DVDanger: 'The Lords of Salem'

Or, in defense of Rob Zombie as a filmmaker

Who said maternity care was great in Massachusetts? Rob Zombie's The Lords of Salem

I have a serious question: What is it about the fact that Rob Zombie makes horror movies that drives so many people crazy?

Case in point: This week's DVD release of The Lords of Salem. I feel like I have to defend the fact that I like it. Not that I have to put up a defense of the film – that's not my job, that's why Anchor Bay has a PR office – but that I have to explain why I think Zombie should be allowed to make films.

Lords is, like everything Zombie has done, a creative throwback. From his time as head maniac in psycho-sleaze rockers White Zombie and de/refiningtheir retro-rock aesthetic, to his music videos referencing The Cabinet of Dr. Caligari and A Clockwork Orange, through his five live action films (all steeped in vintage cinema lore and gore), and even his Ralph Bakshi animated homage El Superbeasto. At every step of his career, Zombie has shown the roots of his EC-meets-Giallo aesthetic.

And his latest movie does the same. In it his wive/muse Sheri Moon Zombie plays Salem, Mass.-based DJ Heidi, who becomes the subject of an occult conspiracy that began with a curse during the infamous witch trials. Or she's an potentially unreformed junkie whose bad old habits may be wreaking havoc on her sense of reality.

Indie horror is a well spring of creativity and, for me, Zombie is one of its current innovators and unrepentant visionaries: Yet he gets pummeled like no other. If Adam Green pulls together a million dollar budget flick, there's a contingent of film fans that will call it a miracle. And it is, and I like Adam's films a lot, and I am always glad when he's got something new to announce (yes, that means go read my review of Hatchet III.) But, for some bizarre reason, when Zombie does the same thing, suddenly he's the new Uwe Bohl.

OK, so we all know the real reason. He dared to mess with one of the patron saints of horror. He remade Halloween, and then did a sequel.

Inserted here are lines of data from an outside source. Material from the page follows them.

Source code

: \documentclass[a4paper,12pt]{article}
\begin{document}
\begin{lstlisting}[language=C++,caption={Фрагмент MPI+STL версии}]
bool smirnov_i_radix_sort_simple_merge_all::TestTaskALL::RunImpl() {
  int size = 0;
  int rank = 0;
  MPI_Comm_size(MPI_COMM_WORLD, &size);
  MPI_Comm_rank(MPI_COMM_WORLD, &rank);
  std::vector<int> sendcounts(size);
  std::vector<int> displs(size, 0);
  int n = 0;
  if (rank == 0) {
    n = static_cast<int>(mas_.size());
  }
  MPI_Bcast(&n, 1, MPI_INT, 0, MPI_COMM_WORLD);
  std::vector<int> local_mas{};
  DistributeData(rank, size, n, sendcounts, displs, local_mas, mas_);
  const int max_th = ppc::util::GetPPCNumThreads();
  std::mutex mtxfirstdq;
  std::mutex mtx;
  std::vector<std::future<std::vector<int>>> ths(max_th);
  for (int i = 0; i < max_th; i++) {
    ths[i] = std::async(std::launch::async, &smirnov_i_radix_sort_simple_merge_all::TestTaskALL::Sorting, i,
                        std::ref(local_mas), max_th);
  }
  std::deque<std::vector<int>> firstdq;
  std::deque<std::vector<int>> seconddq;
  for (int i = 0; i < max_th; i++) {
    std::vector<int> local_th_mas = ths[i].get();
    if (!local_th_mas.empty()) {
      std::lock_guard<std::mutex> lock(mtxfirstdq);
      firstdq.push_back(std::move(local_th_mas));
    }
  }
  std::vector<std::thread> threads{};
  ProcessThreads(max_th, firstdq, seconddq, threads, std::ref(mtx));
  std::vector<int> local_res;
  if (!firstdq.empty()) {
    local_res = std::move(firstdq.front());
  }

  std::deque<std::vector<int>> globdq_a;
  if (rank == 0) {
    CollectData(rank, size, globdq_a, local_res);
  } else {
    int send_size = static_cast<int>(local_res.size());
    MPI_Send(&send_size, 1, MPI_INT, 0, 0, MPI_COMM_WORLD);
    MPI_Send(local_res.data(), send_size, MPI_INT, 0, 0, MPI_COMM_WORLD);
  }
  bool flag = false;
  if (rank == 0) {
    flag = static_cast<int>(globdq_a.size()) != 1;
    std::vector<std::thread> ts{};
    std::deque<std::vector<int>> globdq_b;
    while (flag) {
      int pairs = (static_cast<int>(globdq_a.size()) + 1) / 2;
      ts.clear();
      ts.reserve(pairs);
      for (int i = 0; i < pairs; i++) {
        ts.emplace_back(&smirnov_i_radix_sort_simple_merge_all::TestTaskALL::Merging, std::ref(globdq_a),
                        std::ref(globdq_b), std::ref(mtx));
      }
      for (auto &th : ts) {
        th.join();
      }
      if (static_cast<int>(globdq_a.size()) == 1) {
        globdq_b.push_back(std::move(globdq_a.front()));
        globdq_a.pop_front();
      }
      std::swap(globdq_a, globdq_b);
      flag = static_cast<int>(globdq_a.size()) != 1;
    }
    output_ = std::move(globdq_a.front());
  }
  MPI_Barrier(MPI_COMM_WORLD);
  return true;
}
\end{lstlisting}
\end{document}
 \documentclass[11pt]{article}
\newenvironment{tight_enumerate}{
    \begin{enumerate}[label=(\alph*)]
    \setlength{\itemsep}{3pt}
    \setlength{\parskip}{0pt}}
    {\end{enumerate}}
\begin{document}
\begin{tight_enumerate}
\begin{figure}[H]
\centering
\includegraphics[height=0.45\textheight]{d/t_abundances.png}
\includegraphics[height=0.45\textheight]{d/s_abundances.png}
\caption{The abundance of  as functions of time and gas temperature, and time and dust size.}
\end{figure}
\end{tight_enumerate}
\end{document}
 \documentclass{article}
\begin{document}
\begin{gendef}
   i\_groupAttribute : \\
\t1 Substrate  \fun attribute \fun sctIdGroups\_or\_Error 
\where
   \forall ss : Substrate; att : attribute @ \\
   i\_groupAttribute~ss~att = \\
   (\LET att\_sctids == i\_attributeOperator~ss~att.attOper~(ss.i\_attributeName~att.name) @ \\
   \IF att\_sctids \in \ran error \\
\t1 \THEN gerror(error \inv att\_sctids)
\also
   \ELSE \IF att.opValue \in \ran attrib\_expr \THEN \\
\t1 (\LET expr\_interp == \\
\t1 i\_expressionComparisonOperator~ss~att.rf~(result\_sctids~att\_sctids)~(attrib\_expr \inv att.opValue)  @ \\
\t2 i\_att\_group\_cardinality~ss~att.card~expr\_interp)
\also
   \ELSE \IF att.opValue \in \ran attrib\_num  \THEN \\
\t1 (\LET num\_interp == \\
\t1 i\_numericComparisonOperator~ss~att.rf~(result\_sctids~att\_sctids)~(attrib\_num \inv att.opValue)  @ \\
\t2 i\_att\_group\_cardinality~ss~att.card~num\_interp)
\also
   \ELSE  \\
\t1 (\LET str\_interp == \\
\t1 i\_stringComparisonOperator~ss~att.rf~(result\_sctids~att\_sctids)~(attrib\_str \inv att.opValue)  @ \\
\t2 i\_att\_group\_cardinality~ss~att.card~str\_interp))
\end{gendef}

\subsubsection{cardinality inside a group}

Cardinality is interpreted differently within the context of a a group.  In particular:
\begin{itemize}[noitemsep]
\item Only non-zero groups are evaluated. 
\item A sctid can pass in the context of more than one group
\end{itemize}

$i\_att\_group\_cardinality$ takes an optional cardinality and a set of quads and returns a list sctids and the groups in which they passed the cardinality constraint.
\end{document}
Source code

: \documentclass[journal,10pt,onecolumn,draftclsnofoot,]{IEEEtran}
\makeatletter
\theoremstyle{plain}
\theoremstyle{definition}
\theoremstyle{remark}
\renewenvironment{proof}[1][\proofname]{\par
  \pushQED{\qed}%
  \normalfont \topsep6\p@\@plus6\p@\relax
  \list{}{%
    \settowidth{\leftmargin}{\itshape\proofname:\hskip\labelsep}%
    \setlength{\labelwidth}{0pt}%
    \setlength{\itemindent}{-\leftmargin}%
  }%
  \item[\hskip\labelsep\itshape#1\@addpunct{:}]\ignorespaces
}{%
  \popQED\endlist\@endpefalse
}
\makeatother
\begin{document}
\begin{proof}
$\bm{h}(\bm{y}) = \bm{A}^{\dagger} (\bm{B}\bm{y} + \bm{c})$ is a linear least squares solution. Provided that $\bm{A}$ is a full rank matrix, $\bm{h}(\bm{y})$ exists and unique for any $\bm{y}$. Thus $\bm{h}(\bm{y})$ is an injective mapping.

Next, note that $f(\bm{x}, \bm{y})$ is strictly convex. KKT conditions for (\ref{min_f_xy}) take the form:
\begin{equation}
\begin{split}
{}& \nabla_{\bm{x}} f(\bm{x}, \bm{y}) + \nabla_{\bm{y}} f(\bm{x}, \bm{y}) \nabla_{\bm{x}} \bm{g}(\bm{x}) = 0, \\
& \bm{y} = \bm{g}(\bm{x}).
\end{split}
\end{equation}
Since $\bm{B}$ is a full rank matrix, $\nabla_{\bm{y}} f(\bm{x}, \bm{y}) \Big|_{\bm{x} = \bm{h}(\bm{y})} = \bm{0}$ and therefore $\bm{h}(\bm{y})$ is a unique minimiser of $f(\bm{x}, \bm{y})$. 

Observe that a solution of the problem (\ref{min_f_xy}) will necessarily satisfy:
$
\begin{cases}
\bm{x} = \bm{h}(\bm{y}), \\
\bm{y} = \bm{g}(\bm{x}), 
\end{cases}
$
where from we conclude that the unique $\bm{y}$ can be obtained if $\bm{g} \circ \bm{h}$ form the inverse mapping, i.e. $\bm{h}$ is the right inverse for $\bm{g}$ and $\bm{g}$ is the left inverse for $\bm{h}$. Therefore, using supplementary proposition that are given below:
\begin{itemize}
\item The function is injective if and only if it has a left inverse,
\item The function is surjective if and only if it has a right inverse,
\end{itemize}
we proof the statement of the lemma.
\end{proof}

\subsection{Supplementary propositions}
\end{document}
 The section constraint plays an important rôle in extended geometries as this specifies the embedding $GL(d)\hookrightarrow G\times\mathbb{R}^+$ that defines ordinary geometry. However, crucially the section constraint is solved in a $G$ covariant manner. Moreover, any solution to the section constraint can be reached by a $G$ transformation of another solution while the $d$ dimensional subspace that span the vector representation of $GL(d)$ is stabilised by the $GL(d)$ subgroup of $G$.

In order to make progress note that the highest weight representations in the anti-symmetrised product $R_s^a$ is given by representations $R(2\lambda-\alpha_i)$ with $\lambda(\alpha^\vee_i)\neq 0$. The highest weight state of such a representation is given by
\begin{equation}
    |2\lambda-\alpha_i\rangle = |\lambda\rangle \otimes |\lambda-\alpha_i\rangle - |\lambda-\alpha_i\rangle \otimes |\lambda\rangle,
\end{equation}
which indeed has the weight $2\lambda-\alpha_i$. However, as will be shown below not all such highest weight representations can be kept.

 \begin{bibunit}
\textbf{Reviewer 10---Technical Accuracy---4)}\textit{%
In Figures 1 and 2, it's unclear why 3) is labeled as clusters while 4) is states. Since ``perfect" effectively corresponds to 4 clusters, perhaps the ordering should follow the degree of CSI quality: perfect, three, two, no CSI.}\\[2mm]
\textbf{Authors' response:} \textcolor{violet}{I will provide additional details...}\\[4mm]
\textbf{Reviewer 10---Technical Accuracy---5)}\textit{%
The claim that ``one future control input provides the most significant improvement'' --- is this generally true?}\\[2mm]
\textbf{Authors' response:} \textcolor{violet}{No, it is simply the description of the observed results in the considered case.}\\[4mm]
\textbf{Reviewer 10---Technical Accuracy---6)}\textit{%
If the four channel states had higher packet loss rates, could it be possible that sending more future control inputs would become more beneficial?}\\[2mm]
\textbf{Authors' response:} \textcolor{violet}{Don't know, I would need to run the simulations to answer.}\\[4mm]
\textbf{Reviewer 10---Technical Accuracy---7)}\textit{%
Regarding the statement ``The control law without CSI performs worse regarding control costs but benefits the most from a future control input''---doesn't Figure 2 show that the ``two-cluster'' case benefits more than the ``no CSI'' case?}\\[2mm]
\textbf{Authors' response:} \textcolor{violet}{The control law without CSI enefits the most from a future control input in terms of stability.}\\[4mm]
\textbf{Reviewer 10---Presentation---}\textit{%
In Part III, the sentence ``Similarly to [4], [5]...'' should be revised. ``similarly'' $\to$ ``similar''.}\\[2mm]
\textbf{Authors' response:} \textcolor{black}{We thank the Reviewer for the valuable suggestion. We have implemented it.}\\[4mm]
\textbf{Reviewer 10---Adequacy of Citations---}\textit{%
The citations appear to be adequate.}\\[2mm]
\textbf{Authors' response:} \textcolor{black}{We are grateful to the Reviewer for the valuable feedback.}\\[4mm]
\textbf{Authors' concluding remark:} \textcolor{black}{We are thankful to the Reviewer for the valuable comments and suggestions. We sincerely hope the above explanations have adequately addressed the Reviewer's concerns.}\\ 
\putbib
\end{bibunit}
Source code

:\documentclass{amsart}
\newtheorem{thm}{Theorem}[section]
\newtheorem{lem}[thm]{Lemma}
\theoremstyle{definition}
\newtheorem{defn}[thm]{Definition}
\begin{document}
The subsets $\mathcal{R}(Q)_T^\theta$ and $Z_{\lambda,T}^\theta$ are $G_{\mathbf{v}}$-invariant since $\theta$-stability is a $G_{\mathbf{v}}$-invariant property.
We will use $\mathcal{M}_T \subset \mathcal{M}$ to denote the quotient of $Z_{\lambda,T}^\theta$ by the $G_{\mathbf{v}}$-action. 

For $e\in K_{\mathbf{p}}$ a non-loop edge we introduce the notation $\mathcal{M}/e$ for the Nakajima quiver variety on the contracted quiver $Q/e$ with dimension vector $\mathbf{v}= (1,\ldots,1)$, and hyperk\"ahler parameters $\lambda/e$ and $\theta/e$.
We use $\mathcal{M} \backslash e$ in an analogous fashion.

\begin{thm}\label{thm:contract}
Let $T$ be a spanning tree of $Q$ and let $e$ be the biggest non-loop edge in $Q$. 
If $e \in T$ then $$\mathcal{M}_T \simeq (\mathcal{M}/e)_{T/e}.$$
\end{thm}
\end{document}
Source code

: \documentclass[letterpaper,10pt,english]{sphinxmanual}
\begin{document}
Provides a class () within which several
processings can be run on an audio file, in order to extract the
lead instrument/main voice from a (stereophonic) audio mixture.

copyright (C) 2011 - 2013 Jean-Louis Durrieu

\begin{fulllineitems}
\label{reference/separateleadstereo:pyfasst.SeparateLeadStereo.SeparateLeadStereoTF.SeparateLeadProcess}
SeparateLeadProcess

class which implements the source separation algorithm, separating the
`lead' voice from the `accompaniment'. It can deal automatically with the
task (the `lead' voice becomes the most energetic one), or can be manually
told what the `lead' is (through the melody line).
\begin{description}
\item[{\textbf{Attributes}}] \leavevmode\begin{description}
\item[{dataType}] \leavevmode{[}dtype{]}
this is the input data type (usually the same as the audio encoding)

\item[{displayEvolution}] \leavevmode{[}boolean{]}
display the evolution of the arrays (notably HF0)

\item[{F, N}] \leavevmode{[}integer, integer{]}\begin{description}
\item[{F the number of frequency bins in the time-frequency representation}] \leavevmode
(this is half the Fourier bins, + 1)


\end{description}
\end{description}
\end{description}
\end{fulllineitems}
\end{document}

Where the Zombie hatred started: His 2007 Halloween remake

To which I say, oh, please.

One, few franchises have been more mutilated within their own continuity than the further adventures of Michael Myers. The middle arc of the franchise was actually completely ret-conned out of existence by the execrable Halloween H20: 20 Years Later, so lets spread the hate a little more evenly.

Two, Zombie actually had a new idea for the film. The original just goes, "OK, Michael is evil, let's roll with the mayhem." Zombie dares to ask why. That's not the only question he asks. What happened to his parents when they found their kid was a psychopathic killer? How did it affect the family? Where does a movie slasher go when they're not tearing up the neighborhood? Won't their trademark garb get all muddy from hiding in the woods? Love it or hate it, it was at minimum ingenious.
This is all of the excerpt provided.